▶ EXERCISE PROMPT
Your answer should be the entries below, reproduced character for character.

▶ STORED DATA
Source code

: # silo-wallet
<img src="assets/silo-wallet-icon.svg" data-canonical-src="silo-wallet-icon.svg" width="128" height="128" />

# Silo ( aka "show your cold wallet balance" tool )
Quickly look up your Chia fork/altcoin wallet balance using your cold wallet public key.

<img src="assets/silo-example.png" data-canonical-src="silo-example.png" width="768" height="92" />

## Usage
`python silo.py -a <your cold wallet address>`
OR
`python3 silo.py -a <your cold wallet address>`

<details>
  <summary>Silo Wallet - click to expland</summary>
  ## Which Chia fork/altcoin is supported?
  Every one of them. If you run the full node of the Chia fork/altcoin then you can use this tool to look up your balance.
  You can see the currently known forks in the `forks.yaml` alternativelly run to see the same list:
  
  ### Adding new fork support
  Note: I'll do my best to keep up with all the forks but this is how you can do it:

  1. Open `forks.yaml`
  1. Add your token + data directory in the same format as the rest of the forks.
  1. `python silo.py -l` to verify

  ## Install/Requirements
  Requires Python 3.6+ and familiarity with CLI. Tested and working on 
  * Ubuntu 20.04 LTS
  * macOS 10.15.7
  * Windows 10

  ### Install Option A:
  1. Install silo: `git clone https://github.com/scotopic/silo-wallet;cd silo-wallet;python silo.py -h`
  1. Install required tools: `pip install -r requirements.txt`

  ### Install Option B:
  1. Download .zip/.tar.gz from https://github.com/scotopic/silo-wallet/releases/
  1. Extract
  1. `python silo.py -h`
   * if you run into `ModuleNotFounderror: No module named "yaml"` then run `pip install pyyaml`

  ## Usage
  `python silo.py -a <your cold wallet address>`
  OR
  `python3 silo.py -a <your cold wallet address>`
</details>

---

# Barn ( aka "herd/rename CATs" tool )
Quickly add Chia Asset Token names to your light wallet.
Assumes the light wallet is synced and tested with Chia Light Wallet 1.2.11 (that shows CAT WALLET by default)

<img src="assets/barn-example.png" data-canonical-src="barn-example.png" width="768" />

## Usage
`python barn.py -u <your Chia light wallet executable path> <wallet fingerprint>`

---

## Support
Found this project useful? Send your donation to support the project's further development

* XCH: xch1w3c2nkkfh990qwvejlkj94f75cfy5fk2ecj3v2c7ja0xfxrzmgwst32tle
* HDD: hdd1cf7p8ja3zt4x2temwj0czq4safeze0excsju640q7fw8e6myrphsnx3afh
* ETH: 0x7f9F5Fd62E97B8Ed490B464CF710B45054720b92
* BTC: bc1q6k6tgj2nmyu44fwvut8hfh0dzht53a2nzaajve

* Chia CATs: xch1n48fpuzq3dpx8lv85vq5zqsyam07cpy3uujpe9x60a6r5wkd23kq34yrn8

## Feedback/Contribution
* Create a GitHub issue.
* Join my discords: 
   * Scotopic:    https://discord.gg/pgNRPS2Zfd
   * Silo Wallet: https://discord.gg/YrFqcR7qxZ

▶ SOLUTION TO THE EXERCISE
Source code

: # silo-wallet
<img src="assets/silo-wallet-icon.svg" data-canonical-src="silo-wallet-icon.svg" width="128" height="128" />

# Silo ( aka "show your cold wallet balance" tool )
Quickly look up your Chia fork/altcoin wallet balance using your cold wallet public key.

<img src="assets/silo-example.png" data-canonical-src="silo-example.png" width="768" height="92" />

## Usage
`python silo.py -a <your cold wallet address>`
OR
`python3 silo.py -a <your cold wallet address>`

<details>
  <summary>Silo Wallet - click to expland</summary>
  ## Which Chia fork/altcoin is supported?
  Every one of them. If you run the full node of the Chia fork/altcoin then you can use this tool to look up your balance.
  You can see the currently known forks in the `forks.yaml` alternativelly run to see the same list:
  
  ### Adding new fork support
  Note: I'll do my best to keep up with all the forks but this is how you can do it:

  1. Open `forks.yaml`
  1. Add your token + data directory in the same format as the rest of the forks.
  1. `python silo.py -l` to verify

  ## Install/Requirements
  Requires Python 3.6+ and familiarity with CLI. Tested and working on 
  * Ubuntu 20.04 LTS
  * macOS 10.15.7
  * Windows 10

  ### Install Option A:
  1. Install silo: `git clone https://github.com/scotopic/silo-wallet;cd silo-wallet;python silo.py -h`
  1. Install required tools: `pip install -r requirements.txt`

  ### Install Option B:
  1. Download .zip/.tar.gz from https://github.com/scotopic/silo-wallet/releases/
  1. Extract
  1. `python silo.py -h`
   * if you run into `ModuleNotFounderror: No module named "yaml"` then run `pip install pyyaml`

  ## Usage
  `python silo.py -a <your cold wallet address>`
  OR
  `python3 silo.py -a <your cold wallet address>`
</details>

---

# Barn ( aka "herd/rename CATs" tool )
Quickly add Chia Asset Token names to your light wallet.
Assumes the light wallet is synced and tested with Chia Light Wallet 1.2.11 (that shows CAT WALLET by default)

<img src="assets/barn-example.png" data-canonical-src="barn-example.png" width="768" />

## Usage
`python barn.py -u <your Chia light wallet executable path> <wallet fingerprint>`

---

## Support
Found this project useful? Send your donation to support the project's further development

* XCH: xch1w3c2nkkfh990qwvejlkj94f75cfy5fk2ecj3v2c7ja0xfxrzmgwst32tle
* HDD: hdd1cf7p8ja3zt4x2temwj0czq4safeze0excsju640q7fw8e6myrphsnx3afh
* ETH: 0x7f9F5Fd62E97B8Ed490B464CF710B45054720b92
* BTC: bc1q6k6tgj2nmyu44fwvut8hfh0dzht53a2nzaajve

* Chia CATs: xch1n48fpuzq3dpx8lv85vq5zqsyam07cpy3uujpe9x60a6r5wkd23kq34yrn8

## Feedback/Contribution
* Create a GitHub issue.
* Join my discords: 
   * Scotopic:    https://discord.gg/pgNRPS2Zfd
   * Silo Wallet: https://discord.gg/YrFqcR7qxZ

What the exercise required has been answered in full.